In the case of Holl v. Glasgow, Inc., you could find a verdict in favor of Glasgow in which event you would indicate we found a verdict for Glasgow, Inc., and against Mr. Holl, or you can find a verdict in favor of Mr. Holl against Glasgow. (N.T. 211-12a)
This charge could be interpreted by the jury as allowing them to return verdicts in favor of both plaintiffs, thus contradicting the previous instructions forbidding such a result. No attempt was made by the court to reconcile the conflicting charges.
The jury's confusion became manifest when, after deliberating 2 1/2 hours, it sent a note to the trial court: "Judge Smith, considering this as two separate cases, can Glasgow be held liable for Mr. Holl and Mr. Osterritter for negligence?" The court re-charged that Glasgow could be liable to Osterritter so long as Osterritter himself was not negligent and that Glasgow could also be liable to Holl so long as an employee of Glasgow other than Osterritter was negligent (N.T. 300-1a). This charge, again, contradicted the previous instructions on potential verdicts. The jury was
[ 259 Pa. Super. Page 117]
not admonished to disregard previous inconsistent charges, but were left to themselves to reconcile the two views.
The jury's confusion was again apparent when it returned verdicts against Holl in the first case (No. 1819) and for Holl in the second (No. 2471), an inherently inconsistent result (N.T. 307-8a). The court briefly recharged on contributory negligence and resubmitted the case. Shortly thereafter the jury returned, finding both plaintiffs negligent, as well as Glasgow. The court molded the verdicts to read: "Judgment for defendants in all cases."
In Smith v. Clark, 411 Pa. 142, 190 A.2d 441 (1963), the Supreme Court stated, "It is basic to a fair trial that the issues be clearly defined for a jury's intelligent understanding and that in determining if prejudicial error is present, the entire charge must be considered and its general effect noted . . . A trial judge may properly define all pertinent questions of law, but if he fails to clarify the issues and the application of the law to the facts, a fair trial is not present." id. at 147, 190 A.2d at 443. The charge should be clear and precise and so couched as not to confuse the jury. Cohen v. Kalodner, 236 Pa. Super. 124, 345 A.2d 235 (1975); Ryan v. Furey, 225 Pa. Super. 294, 303 A.2d 221 (1973); Acquaviva v. Hartman, 203 Pa.

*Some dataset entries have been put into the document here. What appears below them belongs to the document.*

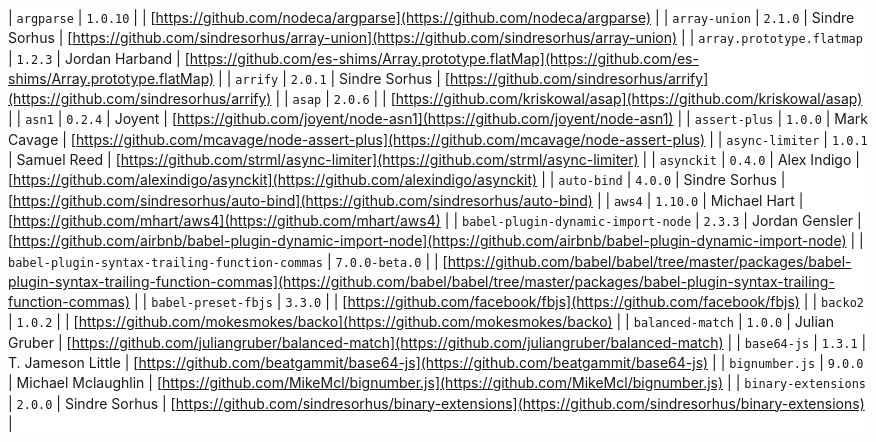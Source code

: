 | `argparse`                                           | `1.0.10`       |                     | [https://github.com/nodeca/argparse](https://github.com/nodeca/argparse)                                                                                                                                       |
| `array-union`                                        | `2.1.0`        | Sindre Sorhus       | [https://github.com/sindresorhus/array-union](https://github.com/sindresorhus/array-union)                                                                                                                     |
| `array.prototype.flatmap`                            | `1.2.3`        | Jordan Harband      | [https://github.com/es-shims/Array.prototype.flatMap](https://github.com/es-shims/Array.prototype.flatMap)                                                                                                     |
| `arrify`                                             | `2.0.1`        | Sindre Sorhus       | [https://github.com/sindresorhus/arrify](https://github.com/sindresorhus/arrify)                                                                                                                               |
| `asap`                                               | `2.0.6`        |                     | [https://github.com/kriskowal/asap](https://github.com/kriskowal/asap)                                                                                                                                         |
| `asn1`                                               | `0.2.4`        | Joyent              | [https://github.com/joyent/node-asn1](https://github.com/joyent/node-asn1)                                                                                                                                     |
| `assert-plus`                                        | `1.0.0`        | Mark Cavage         | [https://github.com/mcavage/node-assert-plus](https://github.com/mcavage/node-assert-plus)                                                                                                                     |
| `async-limiter`                                      | `1.0.1`        | Samuel Reed         | [https://github.com/strml/async-limiter](https://github.com/strml/async-limiter)                                                                                                                               |
| `asynckit`                                           | `0.4.0`        | Alex Indigo         | [https://github.com/alexindigo/asynckit](https://github.com/alexindigo/asynckit)                                                                                                                               |
| `auto-bind`                                          | `4.0.0`        | Sindre Sorhus       | [https://github.com/sindresorhus/auto-bind](https://github.com/sindresorhus/auto-bind)                                                                                                                         |
| `aws4`                                               | `1.10.0`       | Michael Hart        | [https://github.com/mhart/aws4](https://github.com/mhart/aws4)                                                                                                                                                 |
| `babel-plugin-dynamic-import-node`                   | `2.3.3`        | Jordan Gensler      | [https://github.com/airbnb/babel-plugin-dynamic-import-node](https://github.com/airbnb/babel-plugin-dynamic-import-node)                                                                                       |
| `babel-plugin-syntax-trailing-function-commas`       | `7.0.0-beta.0` |                     | [https://github.com/babel/babel/tree/master/packages/babel-plugin-syntax-trailing-function-commas](https://github.com/babel/babel/tree/master/packages/babel-plugin-syntax-trailing-function-commas)           |
| `babel-preset-fbjs`                                  | `3.3.0`        |                     | [https://github.com/facebook/fbjs](https://github.com/facebook/fbjs)                                                                                                                                           |
| `backo2`                                             | `1.0.2`        |                     | [https://github.com/mokesmokes/backo](https://github.com/mokesmokes/backo)                                                                                                                                     |
| `balanced-match`                                     | `1.0.0`        | Julian Gruber       | [https://github.com/juliangruber/balanced-match](https://github.com/juliangruber/balanced-match)                                                                                                               |
| `base64-js`                                          | `1.3.1`        | T. Jameson Little   | [https://github.com/beatgammit/base64-js](https://github.com/beatgammit/base64-js)                                                                                                                             |
| `bignumber.js`                                       | `9.0.0`        | Michael Mclaughlin  | [https://github.com/MikeMcl/bignumber.js](https://github.com/MikeMcl/bignumber.js)                                                                                                                             |
| `binary-extensions`                                  | `2.0.0`        | Sindre Sorhus       | [https://github.com/sindresorhus/binary-extensions](https://github.com/sindresorhus/binary-extensions)                                                                                                         |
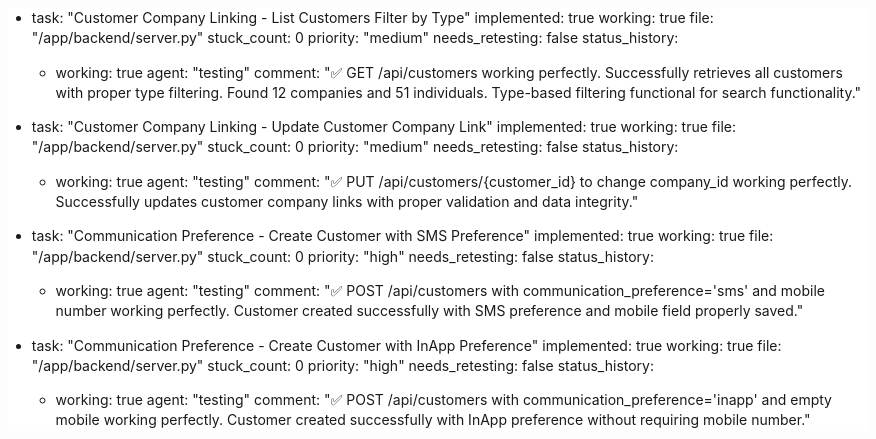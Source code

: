   - task: "Customer Company Linking - List Customers Filter by Type"
    implemented: true
    working: true
    file: "/app/backend/server.py"
    stuck_count: 0
    priority: "medium"
    needs_retesting: false
    status_history:
      - working: true
        agent: "testing"
        comment: "✅ GET /api/customers working perfectly. Successfully retrieves all customers with proper type filtering. Found 12 companies and 51 individuals. Type-based filtering functional for search functionality."

  - task: "Customer Company Linking - Update Customer Company Link"
    implemented: true
    working: true
    file: "/app/backend/server.py"
    stuck_count: 0
    priority: "medium"
    needs_retesting: false
    status_history:
      - working: true
        agent: "testing"
        comment: "✅ PUT /api/customers/{customer_id} to change company_id working perfectly. Successfully updates customer company links with proper validation and data integrity."

  - task: "Communication Preference - Create Customer with SMS Preference"
    implemented: true
    working: true
    file: "/app/backend/server.py"
    stuck_count: 0
    priority: "high"
    needs_retesting: false
    status_history:
      - working: true
        agent: "testing"
        comment: "✅ POST /api/customers with communication_preference='sms' and mobile number working perfectly. Customer created successfully with SMS preference and mobile field properly saved."

  - task: "Communication Preference - Create Customer with InApp Preference"
    implemented: true
    working: true
    file: "/app/backend/server.py"
    stuck_count: 0
    priority: "high"
    needs_retesting: false
    status_history:
      - working: true
        agent: "testing"
        comment: "✅ POST /api/customers with communication_preference='inapp' and empty mobile working perfectly. Customer created successfully with InApp preference without requiring mobile number."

Super. 505, 201 A.2d 239 (1964).
Reading the court's charge as a whole in conjunction with the jury's response, we are constrained to agree with appellant that the overall effect of the charge was confusion and ambiguity. The charge contained internal inconsistencies on the potential liabilities of the parties with no attempt to resolve the conflict. The scope of the jury's confusion is apparent by their note requesting clarification and by the two verdicts returned, one of which reversed the other. Under these circumstances, the jury was clearly hampered in properly discharging its duty.*fn5
[ 259 Pa. Super. Page 118]
Appellees urge us to find that appellant was waived his right to challenge the confusing instructions by failure to specifically object at trial. Pa.Rules of Civil P. 227. Our examination of the record, however, reveals that appellant's counsel excepted each time the court announced it would recharge the jury on potential verdicts, (N.T. 291a; 293a; 297a; 304a; 311a). We construe counsel's exceptions as attempts to prevent further repetition and obfuscation of the issues. This is the precise claim he has raised in this court. See Dilliplaine v. Lehigh Valley Trust Co., 457 Pa. 255, 322 A.2d 114 (1974).
Order reversed and new trial granted.